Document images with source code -
*** Block opens ***
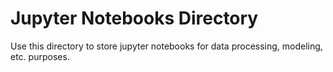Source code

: # Jupyter Notebooks Directory

Use this directory to store jupyter notebooks for data processing, modeling, etc. purposes.
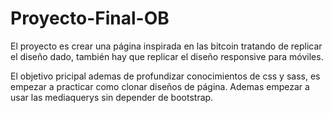 # Proyecto-Final-OB
El proyecto es crear una página inspirada en las bitcoin tratando de replicar el diseño dado, también hay que replicar el diseño responsive para móviles.

El objetivo pricipal ademas de profundizar conocimientos de css y sass, es empezar a practicar como clonar diseños de página.
Ademas empezar a usar las mediaquerys sin depender de bootstrap.
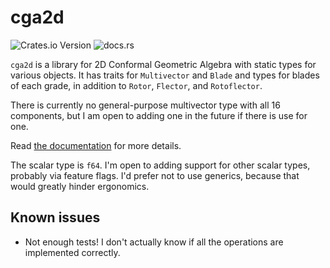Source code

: # cga2d

![Crates.io Version](https://img.shields.io/crates/v/cga2d) ![docs.rs](https://img.shields.io/docsrs/cga2d)

`cga2d` is a library for 2D Conformal Geometric Algebra with static types for various objects. It has traits for `Multivector` and `Blade` and types for blades of each grade, in addition to `Rotor`, `Flector`, and `Rotoflector`.

There is currently no general-purpose multivector type with all 16 components, but I am open to adding one in the future if there is use for one.

Read [the documentation][docs] for more details.

The scalar type is `f64`. I'm open to adding support for other scalar types, probably via feature flags. I'd prefer not to use generics, because that would greatly hinder ergonomics.

[docs]: https://docs.rs/cga2d/latest/cga2d/

## Known issues

- Not enough tests! I don't actually know if all the operations are implemented correctly.

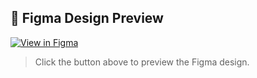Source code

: ## 🎨 Figma Design Preview

[![View in Figma](https://img.shields.io/badge/View%20Design-Figma-blue?logo=figma)](https://www.figma.com/design/VyqLb8myOECVdVENQGbQXA/Untitled--Copy-?node-id=0-1&t=d5RkmyUnWSwR8j59-1)

> Click the button above to preview the Figma design.
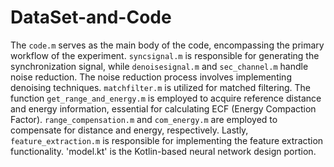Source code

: # DataSet-and-Code
The `code.m` serves as the main body of the code, encompassing the primary workflow of the experiment. `syncsignal.m` is responsible for generating the synchronization signal, while `denoisesignal.m` and `sec_channel.m` handle noise reduction. The noise reduction process involves implementing denoising techniques. `matchfilter.m` is utilized for matched filtering. The function `get_range_and_energy.m` is employed to acquire reference distance and energy information, essential for calculating ECF (Energy Compaction Factor). `range_compensation.m` and `com_energy.m` are employed to compensate for distance and energy, respectively. Lastly, `feature_extraction.m` is responsible for implementing the feature extraction functionality. 'model.kt' is the Kotlin-based neural network design portion.
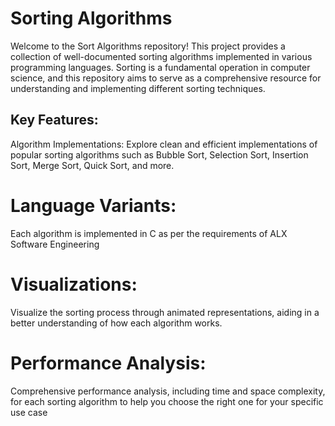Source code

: # Sorting Algorithms
Welcome to the Sort Algorithms repository! This project provides a collection of well-documented sorting algorithms implemented in various programming languages. Sorting is a fundamental operation in computer science, and this repository aims to serve as a comprehensive resource for understanding and implementing different sorting techniques.

## Key Features:
Algorithm Implementations:
Explore clean and efficient implementations of popular sorting algorithms such as Bubble Sort, Selection Sort, Insertion Sort, Merge Sort, Quick Sort, and more.

# Language Variants:
Each algorithm is implemented in C as per the requirements of ALX Software Engineering

# Visualizations:
Visualize the sorting process through animated representations, aiding in a better understanding of how each algorithm works.

# Performance Analysis:
Comprehensive performance analysis, including time and space complexity, for each sorting algorithm to help you choose the right one for your specific use case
*** Block closes ***
YOUR INSTRUCTIONS - In the records, count every line that includes "Figma" and give the count alone.

TASK SOLUTION - 3